What to do:
Show all the lines in the data below that include the word "reduced".

Stored data:
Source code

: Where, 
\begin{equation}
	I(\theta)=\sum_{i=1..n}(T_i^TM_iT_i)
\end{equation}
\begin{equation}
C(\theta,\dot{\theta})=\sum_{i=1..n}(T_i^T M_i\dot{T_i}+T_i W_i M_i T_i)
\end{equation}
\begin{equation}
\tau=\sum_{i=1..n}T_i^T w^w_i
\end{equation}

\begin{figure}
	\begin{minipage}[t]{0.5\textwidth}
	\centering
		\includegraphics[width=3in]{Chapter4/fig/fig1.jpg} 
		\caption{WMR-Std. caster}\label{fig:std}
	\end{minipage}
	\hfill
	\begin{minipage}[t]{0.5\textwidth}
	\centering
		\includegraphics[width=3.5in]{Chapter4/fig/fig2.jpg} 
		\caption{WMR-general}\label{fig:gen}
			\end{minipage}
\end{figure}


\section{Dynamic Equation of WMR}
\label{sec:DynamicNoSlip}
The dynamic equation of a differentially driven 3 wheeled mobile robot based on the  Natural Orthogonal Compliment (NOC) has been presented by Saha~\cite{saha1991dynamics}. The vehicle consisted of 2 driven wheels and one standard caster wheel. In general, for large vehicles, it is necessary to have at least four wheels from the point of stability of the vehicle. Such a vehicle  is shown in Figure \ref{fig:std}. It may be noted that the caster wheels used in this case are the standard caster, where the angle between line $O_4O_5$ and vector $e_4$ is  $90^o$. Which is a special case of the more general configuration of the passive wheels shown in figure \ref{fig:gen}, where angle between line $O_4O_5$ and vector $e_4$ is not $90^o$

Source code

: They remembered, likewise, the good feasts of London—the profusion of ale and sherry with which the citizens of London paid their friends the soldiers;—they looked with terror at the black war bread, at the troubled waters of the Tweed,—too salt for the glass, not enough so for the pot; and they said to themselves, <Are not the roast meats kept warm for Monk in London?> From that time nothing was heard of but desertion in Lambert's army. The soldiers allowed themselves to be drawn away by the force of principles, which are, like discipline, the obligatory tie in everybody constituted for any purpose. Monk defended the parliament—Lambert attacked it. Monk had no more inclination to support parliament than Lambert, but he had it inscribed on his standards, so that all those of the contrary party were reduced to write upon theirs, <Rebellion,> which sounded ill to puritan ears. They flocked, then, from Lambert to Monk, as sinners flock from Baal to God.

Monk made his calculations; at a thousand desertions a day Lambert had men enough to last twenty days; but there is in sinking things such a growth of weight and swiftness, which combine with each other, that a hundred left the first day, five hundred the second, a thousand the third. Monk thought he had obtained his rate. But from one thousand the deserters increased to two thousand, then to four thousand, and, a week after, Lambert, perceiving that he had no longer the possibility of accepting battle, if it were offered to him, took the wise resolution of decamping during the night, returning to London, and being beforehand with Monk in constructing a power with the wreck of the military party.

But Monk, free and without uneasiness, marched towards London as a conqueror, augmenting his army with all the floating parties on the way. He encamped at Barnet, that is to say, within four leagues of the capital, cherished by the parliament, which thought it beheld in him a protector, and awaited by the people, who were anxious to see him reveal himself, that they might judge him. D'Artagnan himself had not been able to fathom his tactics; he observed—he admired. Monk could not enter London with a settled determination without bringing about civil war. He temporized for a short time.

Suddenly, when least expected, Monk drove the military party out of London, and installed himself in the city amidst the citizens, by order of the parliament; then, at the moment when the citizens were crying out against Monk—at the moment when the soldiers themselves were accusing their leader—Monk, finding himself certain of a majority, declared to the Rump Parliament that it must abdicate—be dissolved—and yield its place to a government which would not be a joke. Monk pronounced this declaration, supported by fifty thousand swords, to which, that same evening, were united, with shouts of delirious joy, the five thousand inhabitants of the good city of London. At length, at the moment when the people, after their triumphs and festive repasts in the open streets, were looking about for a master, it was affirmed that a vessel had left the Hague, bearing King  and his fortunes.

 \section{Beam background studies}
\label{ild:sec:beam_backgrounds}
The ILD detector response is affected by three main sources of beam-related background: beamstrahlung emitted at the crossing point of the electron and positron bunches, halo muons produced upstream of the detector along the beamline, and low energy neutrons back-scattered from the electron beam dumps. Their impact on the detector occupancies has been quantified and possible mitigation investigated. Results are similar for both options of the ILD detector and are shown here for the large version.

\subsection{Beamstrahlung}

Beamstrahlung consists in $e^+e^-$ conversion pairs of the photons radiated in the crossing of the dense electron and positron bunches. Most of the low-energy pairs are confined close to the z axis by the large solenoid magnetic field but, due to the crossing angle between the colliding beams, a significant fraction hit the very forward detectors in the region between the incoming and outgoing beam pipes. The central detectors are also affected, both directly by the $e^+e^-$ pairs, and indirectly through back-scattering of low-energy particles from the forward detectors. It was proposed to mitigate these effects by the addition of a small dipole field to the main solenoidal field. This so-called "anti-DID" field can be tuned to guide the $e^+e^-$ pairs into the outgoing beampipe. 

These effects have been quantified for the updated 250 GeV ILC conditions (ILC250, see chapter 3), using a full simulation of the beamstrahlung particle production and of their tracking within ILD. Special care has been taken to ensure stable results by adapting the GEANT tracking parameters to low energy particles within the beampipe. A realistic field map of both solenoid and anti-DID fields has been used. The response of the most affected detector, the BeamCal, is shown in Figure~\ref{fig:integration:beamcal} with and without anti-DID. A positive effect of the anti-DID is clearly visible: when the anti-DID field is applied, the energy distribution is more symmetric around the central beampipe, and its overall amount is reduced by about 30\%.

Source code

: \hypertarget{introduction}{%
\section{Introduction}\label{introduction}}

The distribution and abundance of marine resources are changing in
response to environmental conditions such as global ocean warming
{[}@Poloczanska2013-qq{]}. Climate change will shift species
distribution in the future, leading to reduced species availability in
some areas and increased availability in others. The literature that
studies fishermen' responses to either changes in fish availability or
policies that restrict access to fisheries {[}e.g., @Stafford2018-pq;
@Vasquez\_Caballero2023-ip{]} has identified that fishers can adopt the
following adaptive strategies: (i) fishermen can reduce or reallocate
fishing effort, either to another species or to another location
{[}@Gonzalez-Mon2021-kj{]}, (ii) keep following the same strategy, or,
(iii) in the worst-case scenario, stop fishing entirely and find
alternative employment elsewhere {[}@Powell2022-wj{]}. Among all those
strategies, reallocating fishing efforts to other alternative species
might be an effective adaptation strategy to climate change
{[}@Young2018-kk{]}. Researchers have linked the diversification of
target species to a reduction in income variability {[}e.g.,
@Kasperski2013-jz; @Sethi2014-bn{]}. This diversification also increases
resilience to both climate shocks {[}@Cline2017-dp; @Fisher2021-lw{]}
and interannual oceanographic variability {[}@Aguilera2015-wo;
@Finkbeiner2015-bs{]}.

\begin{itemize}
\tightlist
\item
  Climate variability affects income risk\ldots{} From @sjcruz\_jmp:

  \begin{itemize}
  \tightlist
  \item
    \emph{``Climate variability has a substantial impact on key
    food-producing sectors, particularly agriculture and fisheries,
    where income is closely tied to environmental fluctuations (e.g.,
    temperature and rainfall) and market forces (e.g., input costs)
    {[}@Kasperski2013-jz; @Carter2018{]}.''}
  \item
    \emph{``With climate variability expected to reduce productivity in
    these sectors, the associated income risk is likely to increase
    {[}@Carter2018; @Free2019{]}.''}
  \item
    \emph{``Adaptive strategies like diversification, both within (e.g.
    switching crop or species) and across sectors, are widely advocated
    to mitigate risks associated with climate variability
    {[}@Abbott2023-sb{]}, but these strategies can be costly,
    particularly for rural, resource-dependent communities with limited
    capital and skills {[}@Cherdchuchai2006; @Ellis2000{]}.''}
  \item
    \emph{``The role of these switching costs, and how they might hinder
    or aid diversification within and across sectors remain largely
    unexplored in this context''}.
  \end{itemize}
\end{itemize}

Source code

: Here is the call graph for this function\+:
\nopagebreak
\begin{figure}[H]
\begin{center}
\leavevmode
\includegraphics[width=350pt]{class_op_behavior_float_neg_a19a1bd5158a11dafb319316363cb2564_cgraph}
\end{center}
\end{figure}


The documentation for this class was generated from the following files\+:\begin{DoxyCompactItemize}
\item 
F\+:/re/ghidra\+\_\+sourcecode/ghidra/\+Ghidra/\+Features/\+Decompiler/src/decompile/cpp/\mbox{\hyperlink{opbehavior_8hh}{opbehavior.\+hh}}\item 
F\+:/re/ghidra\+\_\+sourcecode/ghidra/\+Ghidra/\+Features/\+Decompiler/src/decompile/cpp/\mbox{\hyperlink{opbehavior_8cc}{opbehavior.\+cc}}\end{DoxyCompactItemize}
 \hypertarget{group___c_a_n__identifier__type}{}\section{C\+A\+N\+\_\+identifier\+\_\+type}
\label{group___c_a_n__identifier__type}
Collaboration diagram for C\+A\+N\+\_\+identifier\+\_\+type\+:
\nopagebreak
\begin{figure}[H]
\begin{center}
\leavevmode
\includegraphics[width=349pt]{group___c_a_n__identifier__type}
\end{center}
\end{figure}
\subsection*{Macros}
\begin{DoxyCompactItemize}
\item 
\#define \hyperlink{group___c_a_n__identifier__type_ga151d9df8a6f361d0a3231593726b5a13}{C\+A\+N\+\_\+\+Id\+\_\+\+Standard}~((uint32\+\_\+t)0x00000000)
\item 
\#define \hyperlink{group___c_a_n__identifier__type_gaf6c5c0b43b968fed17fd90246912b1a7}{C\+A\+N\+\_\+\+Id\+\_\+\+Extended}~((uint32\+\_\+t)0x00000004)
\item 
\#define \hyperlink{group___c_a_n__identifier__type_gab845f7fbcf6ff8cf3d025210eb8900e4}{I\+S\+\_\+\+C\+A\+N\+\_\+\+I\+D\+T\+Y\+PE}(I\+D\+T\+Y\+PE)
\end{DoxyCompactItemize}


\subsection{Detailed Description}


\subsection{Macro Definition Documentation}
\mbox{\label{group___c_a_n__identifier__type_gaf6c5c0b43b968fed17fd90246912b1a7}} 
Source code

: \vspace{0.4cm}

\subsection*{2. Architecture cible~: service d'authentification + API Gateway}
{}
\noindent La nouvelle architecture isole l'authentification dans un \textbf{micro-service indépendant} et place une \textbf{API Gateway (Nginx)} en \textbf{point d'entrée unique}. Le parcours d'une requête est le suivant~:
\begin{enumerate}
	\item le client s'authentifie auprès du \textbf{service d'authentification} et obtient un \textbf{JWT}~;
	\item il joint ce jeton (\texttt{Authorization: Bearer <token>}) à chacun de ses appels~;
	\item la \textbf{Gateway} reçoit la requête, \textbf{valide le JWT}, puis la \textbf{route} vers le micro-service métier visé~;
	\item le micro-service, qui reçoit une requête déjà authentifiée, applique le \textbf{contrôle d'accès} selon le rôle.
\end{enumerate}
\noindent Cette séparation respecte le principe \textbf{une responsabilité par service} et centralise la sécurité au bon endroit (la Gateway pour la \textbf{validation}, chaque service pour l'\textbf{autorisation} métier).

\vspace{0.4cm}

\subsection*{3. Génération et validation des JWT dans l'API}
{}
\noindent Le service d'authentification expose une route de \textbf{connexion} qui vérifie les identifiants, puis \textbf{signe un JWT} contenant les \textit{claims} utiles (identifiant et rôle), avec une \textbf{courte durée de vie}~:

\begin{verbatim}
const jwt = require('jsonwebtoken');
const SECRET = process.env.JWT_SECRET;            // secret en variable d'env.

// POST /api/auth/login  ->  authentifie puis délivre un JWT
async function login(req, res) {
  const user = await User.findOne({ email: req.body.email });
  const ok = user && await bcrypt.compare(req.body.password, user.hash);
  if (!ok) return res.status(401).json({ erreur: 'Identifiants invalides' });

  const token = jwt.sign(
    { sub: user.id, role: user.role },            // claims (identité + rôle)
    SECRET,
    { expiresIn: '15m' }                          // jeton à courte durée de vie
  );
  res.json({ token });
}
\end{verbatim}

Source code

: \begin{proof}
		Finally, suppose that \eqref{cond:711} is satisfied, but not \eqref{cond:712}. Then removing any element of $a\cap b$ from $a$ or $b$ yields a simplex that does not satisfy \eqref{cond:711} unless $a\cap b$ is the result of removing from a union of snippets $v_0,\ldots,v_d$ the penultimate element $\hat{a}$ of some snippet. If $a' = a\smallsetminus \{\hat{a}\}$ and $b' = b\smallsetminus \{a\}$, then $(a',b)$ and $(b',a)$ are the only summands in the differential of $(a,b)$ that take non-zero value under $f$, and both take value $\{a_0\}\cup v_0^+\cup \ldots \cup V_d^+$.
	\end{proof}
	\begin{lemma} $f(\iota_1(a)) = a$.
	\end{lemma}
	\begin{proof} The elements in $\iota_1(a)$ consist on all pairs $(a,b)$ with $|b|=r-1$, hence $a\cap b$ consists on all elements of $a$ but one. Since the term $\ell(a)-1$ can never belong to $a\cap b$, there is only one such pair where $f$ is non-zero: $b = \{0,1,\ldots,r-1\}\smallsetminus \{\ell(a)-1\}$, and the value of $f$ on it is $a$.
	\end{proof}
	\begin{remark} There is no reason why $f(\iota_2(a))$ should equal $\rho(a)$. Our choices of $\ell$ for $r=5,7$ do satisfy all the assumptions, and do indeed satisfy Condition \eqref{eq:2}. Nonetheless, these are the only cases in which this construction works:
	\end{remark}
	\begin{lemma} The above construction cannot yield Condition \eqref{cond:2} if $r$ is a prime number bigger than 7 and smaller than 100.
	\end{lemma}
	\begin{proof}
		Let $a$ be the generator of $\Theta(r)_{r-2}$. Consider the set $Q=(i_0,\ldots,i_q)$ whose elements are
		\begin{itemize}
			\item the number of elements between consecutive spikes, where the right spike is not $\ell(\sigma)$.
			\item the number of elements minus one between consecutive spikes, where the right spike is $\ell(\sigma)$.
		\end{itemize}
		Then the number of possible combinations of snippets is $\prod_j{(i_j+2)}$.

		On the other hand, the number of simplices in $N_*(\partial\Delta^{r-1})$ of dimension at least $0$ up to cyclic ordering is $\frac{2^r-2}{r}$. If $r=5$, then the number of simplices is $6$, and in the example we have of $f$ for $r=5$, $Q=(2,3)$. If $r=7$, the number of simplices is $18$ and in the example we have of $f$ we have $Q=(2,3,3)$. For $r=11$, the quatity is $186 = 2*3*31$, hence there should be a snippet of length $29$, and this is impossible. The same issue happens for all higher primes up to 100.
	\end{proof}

Task answer:
: They remembered, likewise, the good feasts of London—the profusion of ale and sherry with which the citizens of London paid their friends the soldiers;—they looked with terror at the black war bread, at the troubled waters of the Tweed,—too salt for the glass, not enough so for the pot; and they said to themselves, <Are not the roast meats kept warm for Monk in London?> From that time nothing was heard of but desertion in Lambert's army. The soldiers allowed themselves to be drawn away by the force of principles, which are, like discipline, the obligatory tie in everybody constituted for any purpose. Monk defended the parliament—Lambert attacked it. Monk had no more inclination to support parliament than Lambert, but he had it inscribed on his standards, so that all those of the contrary party were reduced to write upon theirs, <Rebellion,> which sounded ill to puritan ears. They flocked, then, from Lambert to Monk, as sinners flock from Baal to God.
These effects have been quantified for the updated 250 GeV ILC conditions (ILC250, see chapter 3), using a full simulation of the beamstrahlung particle production and of their tracking within ILD. Special care has been taken to ensure stable results by adapting the GEANT tracking parameters to low energy particles within the beampipe. A realistic field map of both solenoid and anti-DID fields has been used. The response of the most affected detector, the BeamCal, is shown in Figure~\ref{fig:integration:beamcal} with and without anti-DID. A positive effect of the anti-DID is clearly visible: when the anti-DID field is applied, the energy distribution is more symmetric around the central beampipe, and its overall amount is reduced by about 30\%.
distribution in the future, leading to reduced species availability in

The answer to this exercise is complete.